Relapse-free survival is progressively shortened in a subset of Black patients with immune-mediated TTP treated in the rituximab era.

Immune thrombotic thrombocytopenic purpura (iTTP) is a chronically relapsing disorder caused by autoantibody-mediated deficiency of ADAMTS13. Rituximab is frequently administered to prevent relapses, but whether the durability of rituximab effect is maintained with subsequent treatment courses has not been studied. Using the United States Thrombotic Microangiopathy Consortium (USTMA) retrospective iTTP registry, we evaluated clinical relapse-free survival (RFS) with subsequent courses of rituximab treatment in multiply relapsing patients.
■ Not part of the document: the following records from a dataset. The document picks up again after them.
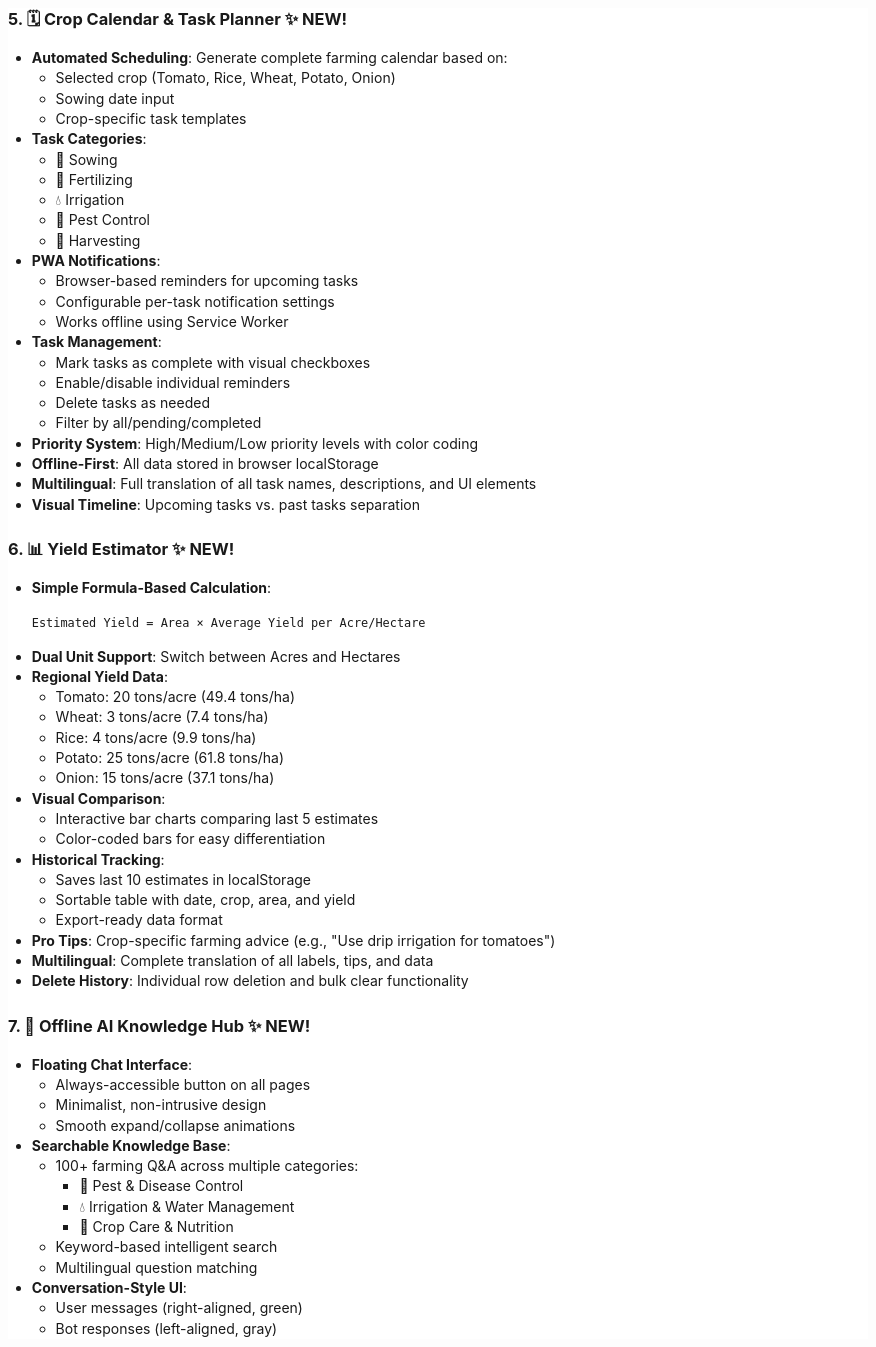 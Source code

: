 ### 5. 🗓️ Crop Calendar & Task Planner ✨ NEW!
- **Automated Scheduling**: Generate complete farming calendar based on:
  - Selected crop (Tomato, Rice, Wheat, Potato, Onion)
  - Sowing date input
  - Crop-specific task templates
- **Task Categories**:
  - 🌱 Sowing
  - 🧪 Fertilizing
  - 💧 Irrigation
  - 🐛 Pest Control
  - 🌾 Harvesting
- **PWA Notifications**: 
  - Browser-based reminders for upcoming tasks
  - Configurable per-task notification settings
  - Works offline using Service Worker
- **Task Management**:
  - Mark tasks as complete with visual checkboxes
  - Enable/disable individual reminders
  - Delete tasks as needed
  - Filter by all/pending/completed
- **Priority System**: High/Medium/Low priority levels with color coding
- **Offline-First**: All data stored in browser localStorage
- **Multilingual**: Full translation of all task names, descriptions, and UI elements
- **Visual Timeline**: Upcoming tasks vs. past tasks separation

### 6. 📊 Yield Estimator ✨ NEW!
- **Simple Formula-Based Calculation**: 
  ```
  Estimated Yield = Area × Average Yield per Acre/Hectare
  ```
- **Dual Unit Support**: Switch between Acres and Hectares
- **Regional Yield Data**: 
  - Tomato: 20 tons/acre (49.4 tons/ha)
  - Wheat: 3 tons/acre (7.4 tons/ha)
  - Rice: 4 tons/acre (9.9 tons/ha)
  - Potato: 25 tons/acre (61.8 tons/ha)
  - Onion: 15 tons/acre (37.1 tons/ha)
- **Visual Comparison**: 
  - Interactive bar charts comparing last 5 estimates
  - Color-coded bars for easy differentiation
- **Historical Tracking**: 
  - Saves last 10 estimates in localStorage
  - Sortable table with date, crop, area, and yield
  - Export-ready data format
- **Pro Tips**: Crop-specific farming advice (e.g., "Use drip irrigation for tomatoes")
- **Multilingual**: Complete translation of all labels, tips, and data
- **Delete History**: Individual row deletion and bulk clear functionality

### 7. 🤖 Offline AI Knowledge Hub ✨ NEW!
- **Floating Chat Interface**: 
  - Always-accessible button on all pages
  - Minimalist, non-intrusive design
  - Smooth expand/collapse animations
- **Searchable Knowledge Base**: 
  - 100+ farming Q&A across multiple categories:
    - 🐛 Pest & Disease Control
    - 💧 Irrigation & Water Management
    - 🌾 Crop Care & Nutrition
  - Keyword-based intelligent search
  - Multilingual question matching
- **Conversation-Style UI**: 
  - User messages (right-aligned, green)
  - Bot responses (left-aligned, gray)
Separately, we evaluated overall RFS (composite of time to clinical relapse, ADAMTS13 relapse, or preemptive rituximab) in a prospective iTTP cohort from the Johns Hopkins University and the University of Minnesota. In the USTMA registry, median clinical RFS was shorter after the second or subsequent rituximab-treated episode than the first (2.1 vs 6.0 years; P = .04). White patients' clinical relapse risk after the second and subsequent rituximab courses was not significantly different compared with the first (hazard ratio [HR], 1.86; 95% confidence interval [CI], 0.22-15.80; P = .57), whereas for Black patients, clinical relapse risk was significantly higher after the second or subsequent courses (HR, 2.82; 95% CI, 1.52-5.24; P = .001). In the prospective cohort, overall RFS progressively shortened after each episode of rituximab treatment with the first episode having the longest RFS (2.8 years; interquartile range, 2.0-6.0) and this loss of response durability was most pronounced in Black patients. The durability of rituximab's effect declines with subsequent treatments, which is more pronounced in Black patients, who may benefit from closer monitoring and alternative immunomodulatory approaches such as maintenance rituximab and consideration of other agents.